A company can track the percentage of IVR containment (the percent of interactions that occur via an IVR versus with a live person). A small percentage of improvement lowers cost and enables agents to handle more complicated issues.
It is commonplace for a company to utilize digital scoring systems to measure customer satisfaction. Systems like NPS (Net Promoter Score), Customer Effort (CE), Customer Loyalty Index (CLI, or engagement), and CSAT (Customer Satisfaction) are some prominent scoring mechanisms used to provide measureables into customer experience. Although customer satisfaction is still utilized in many organizations, CSAT serves as a “perceived satisfaction” and therefore does not provide the same level of customer commitment to a brand as NPS, CE, or CLI.
Choosing the right scoring system is key and there are many variables that must be considered.
For example, what are industry standards? Is the company B2C or B2B? Is the product/service transactional or reoccurring?
Leaders must be careful not to rely on data this is not suited for their organization and to exercise caution when utilizing scoring systems. Remember that systems only tell part of the story. The data gathered should be evaluated against standard measurements such as sales volume and market share to provide a vivid picture of customer attitudes.

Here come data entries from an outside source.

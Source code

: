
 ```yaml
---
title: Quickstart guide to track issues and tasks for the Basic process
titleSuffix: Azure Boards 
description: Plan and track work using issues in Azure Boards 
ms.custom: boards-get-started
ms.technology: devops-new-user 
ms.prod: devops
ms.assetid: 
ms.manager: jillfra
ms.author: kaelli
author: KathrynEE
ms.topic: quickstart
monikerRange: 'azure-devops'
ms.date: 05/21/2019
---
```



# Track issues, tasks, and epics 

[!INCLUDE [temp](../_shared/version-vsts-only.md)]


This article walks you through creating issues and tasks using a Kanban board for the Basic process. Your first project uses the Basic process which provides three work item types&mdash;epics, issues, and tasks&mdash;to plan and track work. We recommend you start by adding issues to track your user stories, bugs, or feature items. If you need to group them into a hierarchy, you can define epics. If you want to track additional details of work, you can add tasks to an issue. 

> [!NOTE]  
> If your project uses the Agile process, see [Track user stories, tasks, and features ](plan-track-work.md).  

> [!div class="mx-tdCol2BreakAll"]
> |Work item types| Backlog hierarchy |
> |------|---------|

Organizations should aim to understand the root cause of each metric and develop regular analysis and recommendations to improve the metrics. NPS, CLI, or CE should be evaluated at an enterprise level because these metrics possess dependency throughout the organization.

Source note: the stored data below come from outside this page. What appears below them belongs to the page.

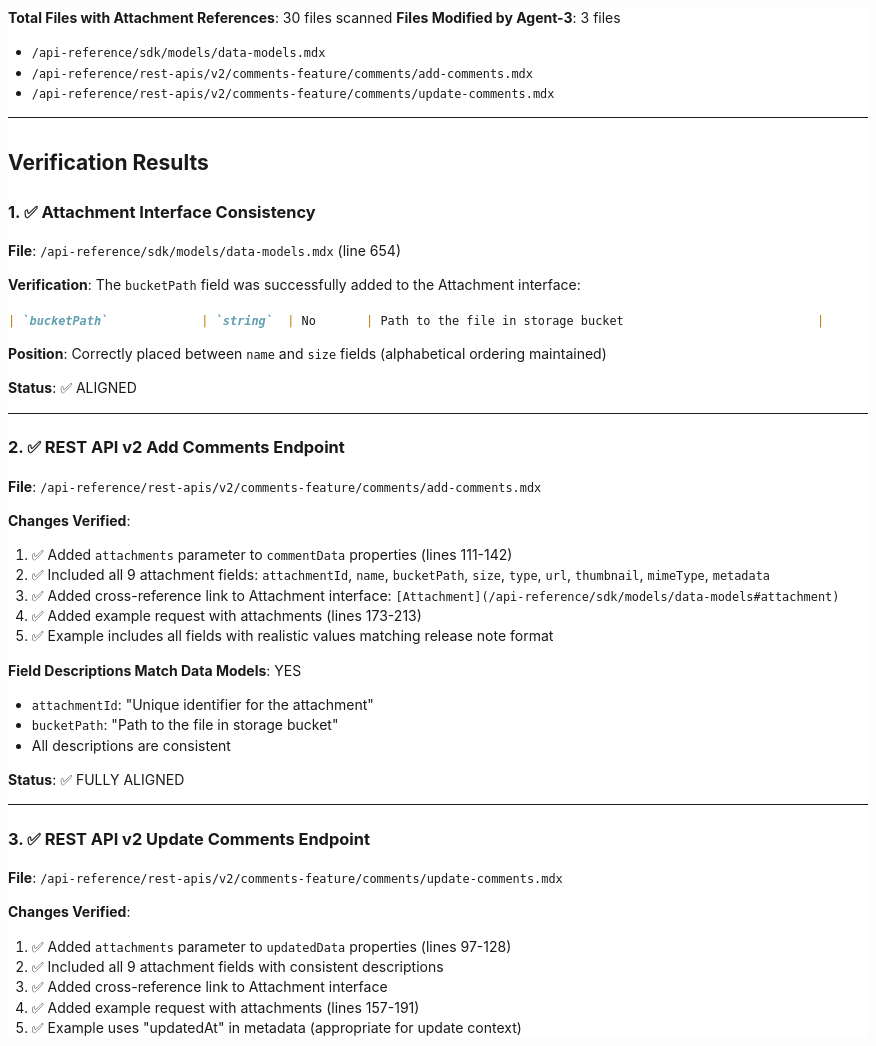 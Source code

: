 **Total Files with Attachment References**: 30 files scanned
**Files Modified by Agent-3**: 3 files
- `/api-reference/sdk/models/data-models.mdx`
- `/api-reference/rest-apis/v2/comments-feature/comments/add-comments.mdx`
- `/api-reference/rest-apis/v2/comments-feature/comments/update-comments.mdx`

---

## Verification Results

### 1. ✅ Attachment Interface Consistency

**File**: `/api-reference/sdk/models/data-models.mdx` (line 654)

**Verification**: The `bucketPath` field was successfully added to the Attachment interface:

```markdown
| `bucketPath`             | `string`  | No       | Path to the file in storage bucket                           |
```

**Position**: Correctly placed between `name` and `size` fields (alphabetical ordering maintained)

**Status**: ✅ ALIGNED

---

### 2. ✅ REST API v2 Add Comments Endpoint

**File**: `/api-reference/rest-apis/v2/comments-feature/comments/add-comments.mdx`

**Changes Verified**:
1. ✅ Added `attachments` parameter to `commentData` properties (lines 111-142)
2. ✅ Included all 9 attachment fields: `attachmentId`, `name`, `bucketPath`, `size`, `type`, `url`, `thumbnail`, `mimeType`, `metadata`
3. ✅ Added cross-reference link to Attachment interface: `[Attachment](/api-reference/sdk/models/data-models#attachment)`
4. ✅ Added example request with attachments (lines 173-213)
5. ✅ Example includes all fields with realistic values matching release note format

**Field Descriptions Match Data Models**: YES
- `attachmentId`: "Unique identifier for the attachment"
- `bucketPath`: "Path to the file in storage bucket"
- All descriptions are consistent

**Status**: ✅ FULLY ALIGNED

---

### 3. ✅ REST API v2 Update Comments Endpoint

**File**: `/api-reference/rest-apis/v2/comments-feature/comments/update-comments.mdx`

**Changes Verified**:
1. ✅ Added `attachments` parameter to `updatedData` properties (lines 97-128)
2. ✅ Included all 9 attachment fields with consistent descriptions
3. ✅ Added cross-reference link to Attachment interface
4. ✅ Added example request with attachments (lines 157-191)
5. ✅ Example uses "updatedAt" in metadata (appropriate for update context)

For example, a customer may have a great interaction with an organization representative, but may not score a high NPS because they believe the products and services are cumbersome and require too much effort to reach resolution when problems arise. Unlike CSAT, to improve NPS, CLI, or CE, one must collaborate with a cross functional team to impact decisions made by the product, technology, marketing, communications, legal, regulatory, technology, and operations teams.
The reason why organizations place customer experience as a strategic strategy is ultimately to increase revenue and reduce expenditures. Therefore, in evaluating technology and metrics it is important to understand the growth and loss of customers (of revenue).
By this I mean, we must be able to assess the customer asset management.
The customer asset management should be evaluated and shared at the senior levels of the company with a commitment to improve the experience that attains greater profitable. We must be able to analyze the data to gain insight: Why does a customer do more business with a company? Why do they reduce spend or do they simply churn? The best way to evaluate the metrics discussed in this article is to understand the customer journey and establish a platform such as a customer contact council that brings together cross functional teams that collectively partner to own responsibility of improving the customer experience.
Digital Transformation is a powerful tool, but it can seductively move you away from your bottom line. Properly utilized, digital transformation can improve our efficiencies and customer experience.
Implementing the right metric system(s) can give companies a way to define what success looks like, improve the customer experience, and ultimately generate a stronger ROI that in turn yields greater associate, customer, and shareholder satisfaction.